Ce que le Vérificateur général a pu vérifier, M. le Président, ces quelques sociétés sont les suivantes: 2318-4518 Québec inc. a été vérifiée par le Vérificateur général; Capital CDPQ inc. a été vérifiée par le Vérificateur général; Capital communications CDPQ inc., Capital d'Amérique CDPQ inc., Capital international CDPQ inc. ont été vérifiées par le Vérificateur général ainsi que Sofinov, Société financière d'innovation inc. Donc, six sociétés ont été vérifiées par le Vérificateur général. Il y en a à peu près 35, 40 qui ne l'ont pas été. Puis la Caisse de dépôt vient nous demander: Donnez-nous donc la chance de pouvoir faire d'autres filiales pour qu'on puisse avoir d'autres activités qui ne seront pas vérifiées par le Vérificateur général, pour qu'on puisse ni plus ni moins, dans le fond, cacher encore un peu plus d'activités financières aux membres de cette Assemblée nationale.

M. le Président, nous pensons, nous croyons fermement que la Caisse de dépôt devrait avoir l'obligation de recevoir le Vérificateur général pour faire l'ensemble de la vérification et, si le Vérificateur général le juge à propos, une vérification d'optimisation des ressources.

C'est pour cela que nous croyons que ce projet de loi devrait être divisé et devrait permettre d'abord de lever la limite de 40 % de la part d'actions dans l'actif de la Caisse de dépôt.

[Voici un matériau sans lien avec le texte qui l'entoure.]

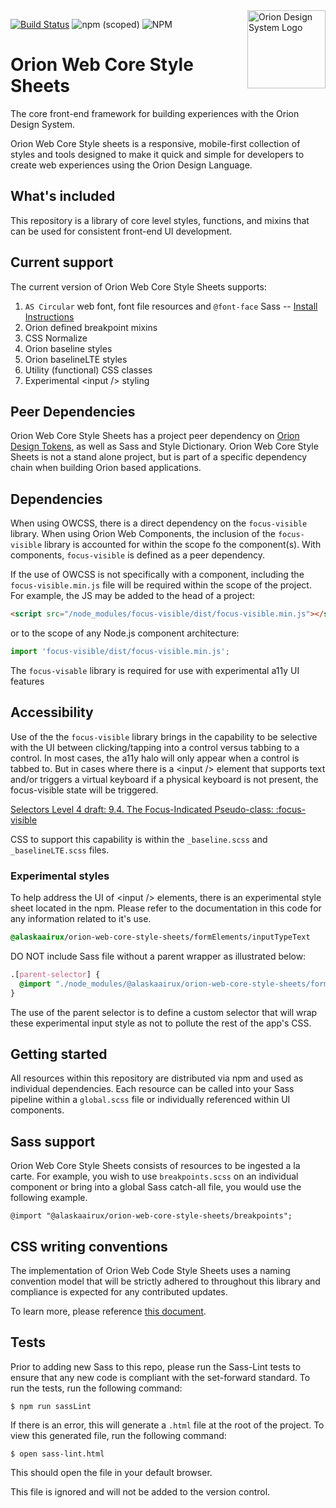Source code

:<img src="https://resource.alaskaair.net/-/media/2C1969F8FB244C919205CD48429C13AC" alt="Orion Design System Logo" title="Be the change you want to see" width="125" align="right" />

[![Build Status](https://travis-ci.org/AlaskaAirlines/OrionWebCoreStyleSheets.svg?branch=master)](https://travis-ci.org/AlaskaAirlines/OrionWebCoreStyleSheets)
![npm (scoped)](https://img.shields.io/npm/v/@alaskaairux/orion-web-core-style-sheets.svg?color=orange)
![NPM](https://img.shields.io/npm/l/@alaskaairux/orion-web-core-style-sheets.svg?color=blue)

# Orion Web Core Style Sheets

The core front-end framework for building experiences with the Orion Design System.

Orion Web Core Style sheets is a responsive, mobile-first collection of styles and tools designed to make it quick and simple for developers to create web experiences using the Orion Design Language.

## What's included

This repository is a library of core level styles, functions, and mixins that can be used for consistent front-end UI development.

## Current support

The current version of Orion Web Core Style Sheets supports:

1. `AS Circular` web font, font file resources and `@font-face` Sass -- [Install Instructions](https://github.com/AlaskaAirlines/OrionWebCoreStyleSheets/blob/master/docs/howToUseFonts.md)
1. Orion defined breakpoint mixins
1. CSS Normalize
1. Orion baseline styles
1. Orion baselineLTE styles
1. Utility (functional) CSS classes
1. Experimental \<input /> styling

## Peer Dependencies

Orion Web Core Style Sheets has a project peer dependency on [Orion Design Tokens](https://github.com/AlaskaAirlines/OrionDesignTokens), as well as Sass and Style Dictionary. Orion Web Core Style Sheets is not a stand alone project, but is part of a specific dependency chain when building Orion based applications.

## Dependencies

When using OWCSS, there is a direct dependency on the `focus-visible` library. When using Orion Web Components, the inclusion of the `focus-visible` library is accounted for within the scope fo the component(s). With components, `focus-visible` is defined as a peer dependency.

If the use of OWCSS is not specifically with a component, including the `focus-visible.min.js` file will be required within the scope of the project. For example, the JS may be added to the head of a project:

```html
<script src="/node_modules/focus-visible/dist/focus-visible.min.js"></script>
```

or to the scope of any Node.js component architecture:

```javascript
import 'focus-visible/dist/focus-visible.min.js';
```

The `focus-visable` library is required for use with experimental a11y UI features

## Accessibility

Use of the the `focus-visible` library brings in the capability to be selective with the UI between clicking/tapping into a control versus tabbing to a control. In most cases, the a11y halo will only appear when a control is tabbed to. But in cases where there is a \<input /> element that supports text and/or triggers a virtual keyboard if a physical keyboard is not present, the focus-visible state will be triggered.

[Selectors Level 4 draft: 9.4. The Focus-Indicated Pseudo-class: :focus-visible](https://drafts.csswg.org/selectors-4/#the-focus-visible-pseudo)

CSS to support this capability is within the `_baseline.scss` and `_baselineLTE.scss` files.

### Experimental styles

To help address the UI of \<input /> elements, there is an experimental style sheet located in the npm. Please refer to the documentation in this code for any information related to it's use.

```scss
@alaskaairux/orion-web-core-style-sheets/formElements/inputTypeText
```

DO NOT include Sass file without a parent wrapper as illustrated below:

```scss
.[parent-selector] {
  @import "./node_modules/@alaskaairux/orion-web-core-style-sheets/formElements/inputTypeText";
}
```

The use of the parent selector is to define a custom selector that will wrap these experimental input style as not to pollute the rest of the app's CSS.

## Getting started

All resources within this repository are distributed via npm and used as individual dependencies. Each resource can be called into your Sass pipeline within a `global.scss` file or individually referenced within UI components.

## Sass support

Orion Web Core Style Sheets consists of resources to be ingested a la carte. For example, you wish to use `breakpoints.scss` on an individual component or bring into a global Sass catch-all file, you would use the following example.

```
@import "@alaskaairux/orion-web-core-style-sheets/breakpoints";
```

## CSS writing conventions

The implementation of Orion Web Code Style Sheets uses a naming convention model that will be strictly adhered to throughout this library and compliance is expected for any contributed updates.

To learn more, please reference [this document](https://github.com/AlaskaAirlines/OrionWebCoreStyleSheets/blob/master/docs/cssConventions.md).

## Tests

Prior to adding new Sass to this repo, please run the Sass-Lint tests to ensure that any new code is compliant with the set-forward standard. To run the tests, run the following command:

```
$ npm run sassLint
```

If there is an error, this will generate a `.html` file at the root of the project. To view this generated file, run the following command:

```
$ open sass-lint.html
```

This should open the file in your default browser.

This file is ignored and will not be added to the version control.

Mais toutes les questions touchant l'immobilier devraient être regardées plus longuement, devraient être scrutées davantage et devraient permettre au ministre des Finances de prendre plus de temps pour regarder véritablement ce que la Caisse de dépôt cherche à faire, cherche à avoir.

Mais, finalement, nous croyons fermement que dans ce projet de loi, ou par commande, par exigence, je dirais, du gouvernement, la Caisse de dépôt devrait recevoir le Vérificateur général pour faire une vérification d'optimisation des ressources. Merci, M. le Président.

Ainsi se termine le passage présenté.